Top of SOURCE MATERIAL

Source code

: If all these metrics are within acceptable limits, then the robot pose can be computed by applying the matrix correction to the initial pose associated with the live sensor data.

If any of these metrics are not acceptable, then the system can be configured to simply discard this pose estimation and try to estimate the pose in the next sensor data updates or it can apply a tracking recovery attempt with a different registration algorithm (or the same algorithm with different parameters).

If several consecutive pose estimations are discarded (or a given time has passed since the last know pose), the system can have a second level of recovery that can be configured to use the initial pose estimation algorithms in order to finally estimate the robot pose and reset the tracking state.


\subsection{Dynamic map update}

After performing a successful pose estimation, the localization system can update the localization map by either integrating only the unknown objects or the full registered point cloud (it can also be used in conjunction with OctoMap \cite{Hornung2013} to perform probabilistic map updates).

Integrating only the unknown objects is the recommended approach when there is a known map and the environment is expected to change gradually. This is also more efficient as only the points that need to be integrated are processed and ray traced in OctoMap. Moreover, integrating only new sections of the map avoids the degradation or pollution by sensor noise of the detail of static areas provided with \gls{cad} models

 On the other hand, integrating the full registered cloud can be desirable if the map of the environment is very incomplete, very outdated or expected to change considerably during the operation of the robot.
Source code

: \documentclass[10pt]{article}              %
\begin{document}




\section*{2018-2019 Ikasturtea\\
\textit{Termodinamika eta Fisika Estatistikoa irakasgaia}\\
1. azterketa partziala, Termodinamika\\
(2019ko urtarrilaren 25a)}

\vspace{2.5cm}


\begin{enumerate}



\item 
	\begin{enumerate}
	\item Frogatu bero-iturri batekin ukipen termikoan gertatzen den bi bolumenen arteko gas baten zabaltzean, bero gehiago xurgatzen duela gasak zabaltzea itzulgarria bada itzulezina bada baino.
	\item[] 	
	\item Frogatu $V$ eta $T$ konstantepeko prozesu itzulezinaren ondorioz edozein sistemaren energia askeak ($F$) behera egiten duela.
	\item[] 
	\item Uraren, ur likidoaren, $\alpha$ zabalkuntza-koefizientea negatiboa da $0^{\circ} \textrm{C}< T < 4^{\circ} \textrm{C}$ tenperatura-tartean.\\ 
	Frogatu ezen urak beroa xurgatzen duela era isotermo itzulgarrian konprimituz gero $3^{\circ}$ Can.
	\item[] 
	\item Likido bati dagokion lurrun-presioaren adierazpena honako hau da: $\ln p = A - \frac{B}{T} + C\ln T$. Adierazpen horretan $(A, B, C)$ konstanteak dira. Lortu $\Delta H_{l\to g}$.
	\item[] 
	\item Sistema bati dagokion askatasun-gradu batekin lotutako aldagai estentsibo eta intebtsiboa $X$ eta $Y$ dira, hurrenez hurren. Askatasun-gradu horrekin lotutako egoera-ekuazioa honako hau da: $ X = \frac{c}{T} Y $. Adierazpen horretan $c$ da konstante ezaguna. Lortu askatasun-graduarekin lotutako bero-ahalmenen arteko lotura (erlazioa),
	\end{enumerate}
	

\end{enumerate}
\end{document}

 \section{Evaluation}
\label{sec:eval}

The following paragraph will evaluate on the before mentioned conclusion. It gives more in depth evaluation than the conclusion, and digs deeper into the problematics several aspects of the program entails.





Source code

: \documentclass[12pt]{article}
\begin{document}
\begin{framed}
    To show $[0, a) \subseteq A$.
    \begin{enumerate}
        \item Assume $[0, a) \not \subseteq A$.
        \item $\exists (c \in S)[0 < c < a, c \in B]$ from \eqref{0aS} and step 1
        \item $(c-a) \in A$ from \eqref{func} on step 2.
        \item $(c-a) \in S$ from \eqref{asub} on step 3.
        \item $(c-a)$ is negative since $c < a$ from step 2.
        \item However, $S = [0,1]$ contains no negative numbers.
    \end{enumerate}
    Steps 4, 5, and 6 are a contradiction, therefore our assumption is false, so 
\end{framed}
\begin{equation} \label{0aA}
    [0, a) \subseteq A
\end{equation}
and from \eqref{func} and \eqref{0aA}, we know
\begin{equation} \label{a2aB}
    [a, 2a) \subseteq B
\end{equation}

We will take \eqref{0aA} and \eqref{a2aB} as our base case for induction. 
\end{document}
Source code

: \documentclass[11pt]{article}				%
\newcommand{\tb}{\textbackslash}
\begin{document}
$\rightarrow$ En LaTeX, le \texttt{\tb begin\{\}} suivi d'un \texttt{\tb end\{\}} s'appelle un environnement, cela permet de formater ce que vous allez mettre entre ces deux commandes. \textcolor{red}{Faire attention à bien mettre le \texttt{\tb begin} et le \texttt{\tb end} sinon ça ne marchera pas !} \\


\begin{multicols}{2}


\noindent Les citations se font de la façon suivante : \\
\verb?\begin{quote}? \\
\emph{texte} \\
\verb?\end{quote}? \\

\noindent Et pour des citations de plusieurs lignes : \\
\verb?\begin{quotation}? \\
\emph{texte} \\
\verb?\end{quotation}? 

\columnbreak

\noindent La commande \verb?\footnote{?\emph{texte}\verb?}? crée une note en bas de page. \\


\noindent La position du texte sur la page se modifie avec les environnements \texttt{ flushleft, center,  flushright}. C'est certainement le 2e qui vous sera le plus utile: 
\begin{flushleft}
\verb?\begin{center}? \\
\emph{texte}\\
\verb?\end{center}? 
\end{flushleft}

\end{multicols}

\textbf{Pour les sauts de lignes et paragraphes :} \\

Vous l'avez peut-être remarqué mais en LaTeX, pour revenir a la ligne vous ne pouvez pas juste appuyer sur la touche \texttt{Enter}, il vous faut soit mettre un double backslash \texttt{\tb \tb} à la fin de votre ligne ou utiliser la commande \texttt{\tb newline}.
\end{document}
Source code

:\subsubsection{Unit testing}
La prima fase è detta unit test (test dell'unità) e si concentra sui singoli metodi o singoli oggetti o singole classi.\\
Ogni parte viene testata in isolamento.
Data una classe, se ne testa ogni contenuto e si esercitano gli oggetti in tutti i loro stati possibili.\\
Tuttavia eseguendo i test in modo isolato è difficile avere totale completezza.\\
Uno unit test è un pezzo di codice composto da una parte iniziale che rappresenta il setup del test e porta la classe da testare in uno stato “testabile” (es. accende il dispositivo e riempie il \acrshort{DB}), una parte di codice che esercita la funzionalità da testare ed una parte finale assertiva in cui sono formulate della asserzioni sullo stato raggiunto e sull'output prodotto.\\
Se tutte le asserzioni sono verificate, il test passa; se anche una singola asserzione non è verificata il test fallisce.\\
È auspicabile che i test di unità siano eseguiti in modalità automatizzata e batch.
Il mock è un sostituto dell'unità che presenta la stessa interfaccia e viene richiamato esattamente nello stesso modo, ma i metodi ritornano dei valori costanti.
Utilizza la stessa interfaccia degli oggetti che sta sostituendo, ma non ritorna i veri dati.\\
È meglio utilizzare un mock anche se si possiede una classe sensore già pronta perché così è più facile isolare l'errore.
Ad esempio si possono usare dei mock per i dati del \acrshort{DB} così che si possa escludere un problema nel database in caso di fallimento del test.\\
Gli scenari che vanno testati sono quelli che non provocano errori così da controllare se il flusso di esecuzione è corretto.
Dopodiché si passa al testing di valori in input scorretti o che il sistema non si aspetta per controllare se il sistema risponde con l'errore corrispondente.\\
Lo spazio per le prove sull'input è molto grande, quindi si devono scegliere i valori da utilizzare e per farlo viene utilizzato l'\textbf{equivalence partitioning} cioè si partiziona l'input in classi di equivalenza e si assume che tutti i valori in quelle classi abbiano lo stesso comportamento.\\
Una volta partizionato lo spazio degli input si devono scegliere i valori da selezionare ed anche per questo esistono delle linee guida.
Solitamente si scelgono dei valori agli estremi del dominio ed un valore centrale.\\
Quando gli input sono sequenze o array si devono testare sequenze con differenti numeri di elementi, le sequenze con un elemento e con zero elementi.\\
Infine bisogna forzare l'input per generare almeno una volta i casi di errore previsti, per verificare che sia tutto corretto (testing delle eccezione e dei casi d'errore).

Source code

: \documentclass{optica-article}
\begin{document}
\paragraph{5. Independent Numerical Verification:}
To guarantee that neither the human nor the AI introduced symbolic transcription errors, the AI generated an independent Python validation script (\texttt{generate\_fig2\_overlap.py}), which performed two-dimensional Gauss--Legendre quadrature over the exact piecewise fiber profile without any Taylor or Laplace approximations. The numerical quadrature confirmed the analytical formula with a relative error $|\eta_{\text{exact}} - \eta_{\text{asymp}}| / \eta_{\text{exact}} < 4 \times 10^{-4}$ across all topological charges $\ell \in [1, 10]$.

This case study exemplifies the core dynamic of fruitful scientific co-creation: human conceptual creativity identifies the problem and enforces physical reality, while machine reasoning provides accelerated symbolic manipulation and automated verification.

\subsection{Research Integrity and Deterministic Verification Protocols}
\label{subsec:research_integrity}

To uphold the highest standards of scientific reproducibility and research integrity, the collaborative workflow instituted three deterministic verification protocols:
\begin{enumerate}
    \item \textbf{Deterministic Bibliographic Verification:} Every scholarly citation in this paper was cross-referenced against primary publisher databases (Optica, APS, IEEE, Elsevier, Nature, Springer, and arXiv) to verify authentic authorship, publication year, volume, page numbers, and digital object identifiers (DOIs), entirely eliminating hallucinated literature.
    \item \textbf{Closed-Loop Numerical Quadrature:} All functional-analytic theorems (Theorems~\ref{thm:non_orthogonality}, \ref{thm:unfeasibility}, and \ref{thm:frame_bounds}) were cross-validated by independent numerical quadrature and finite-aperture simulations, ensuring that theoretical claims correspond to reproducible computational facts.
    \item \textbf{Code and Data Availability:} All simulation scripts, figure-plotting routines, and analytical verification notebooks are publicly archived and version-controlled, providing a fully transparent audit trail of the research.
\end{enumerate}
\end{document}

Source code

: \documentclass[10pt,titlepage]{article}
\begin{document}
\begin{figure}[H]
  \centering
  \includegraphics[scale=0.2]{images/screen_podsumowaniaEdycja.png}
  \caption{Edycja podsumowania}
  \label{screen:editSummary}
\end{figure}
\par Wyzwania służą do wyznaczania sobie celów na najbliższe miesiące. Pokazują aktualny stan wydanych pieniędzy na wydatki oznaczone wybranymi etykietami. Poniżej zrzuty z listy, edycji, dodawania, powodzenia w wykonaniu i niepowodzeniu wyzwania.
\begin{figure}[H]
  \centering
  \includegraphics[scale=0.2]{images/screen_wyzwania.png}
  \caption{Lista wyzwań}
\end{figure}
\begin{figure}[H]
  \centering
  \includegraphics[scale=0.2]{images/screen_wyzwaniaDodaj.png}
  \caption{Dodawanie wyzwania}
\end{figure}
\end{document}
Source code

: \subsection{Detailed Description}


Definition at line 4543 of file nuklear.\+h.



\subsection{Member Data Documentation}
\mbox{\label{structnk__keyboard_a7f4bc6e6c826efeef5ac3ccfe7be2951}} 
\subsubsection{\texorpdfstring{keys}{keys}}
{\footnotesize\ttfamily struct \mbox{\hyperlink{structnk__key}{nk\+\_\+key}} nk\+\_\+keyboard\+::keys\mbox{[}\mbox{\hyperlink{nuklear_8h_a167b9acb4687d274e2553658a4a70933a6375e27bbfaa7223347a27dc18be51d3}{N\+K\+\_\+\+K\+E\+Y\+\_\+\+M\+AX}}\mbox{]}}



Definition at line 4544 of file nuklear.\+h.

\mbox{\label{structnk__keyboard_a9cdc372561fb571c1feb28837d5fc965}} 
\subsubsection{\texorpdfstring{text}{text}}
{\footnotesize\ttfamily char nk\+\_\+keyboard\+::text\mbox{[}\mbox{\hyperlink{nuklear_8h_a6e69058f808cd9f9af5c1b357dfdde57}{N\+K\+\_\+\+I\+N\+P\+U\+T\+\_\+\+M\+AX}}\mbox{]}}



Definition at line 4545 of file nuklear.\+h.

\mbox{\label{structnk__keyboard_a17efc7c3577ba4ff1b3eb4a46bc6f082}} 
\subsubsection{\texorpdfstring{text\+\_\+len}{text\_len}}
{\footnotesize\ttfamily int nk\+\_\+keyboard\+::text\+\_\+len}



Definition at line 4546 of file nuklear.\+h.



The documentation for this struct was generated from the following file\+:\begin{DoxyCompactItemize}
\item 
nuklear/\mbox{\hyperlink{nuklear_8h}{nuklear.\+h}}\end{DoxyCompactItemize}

Bottom of SOURCE MATERIAL

[EXERCISE DESCRIPTION]
Tally the lines in the records that contain "circ", then give only the tally.

[EXERCISE RESULT]
2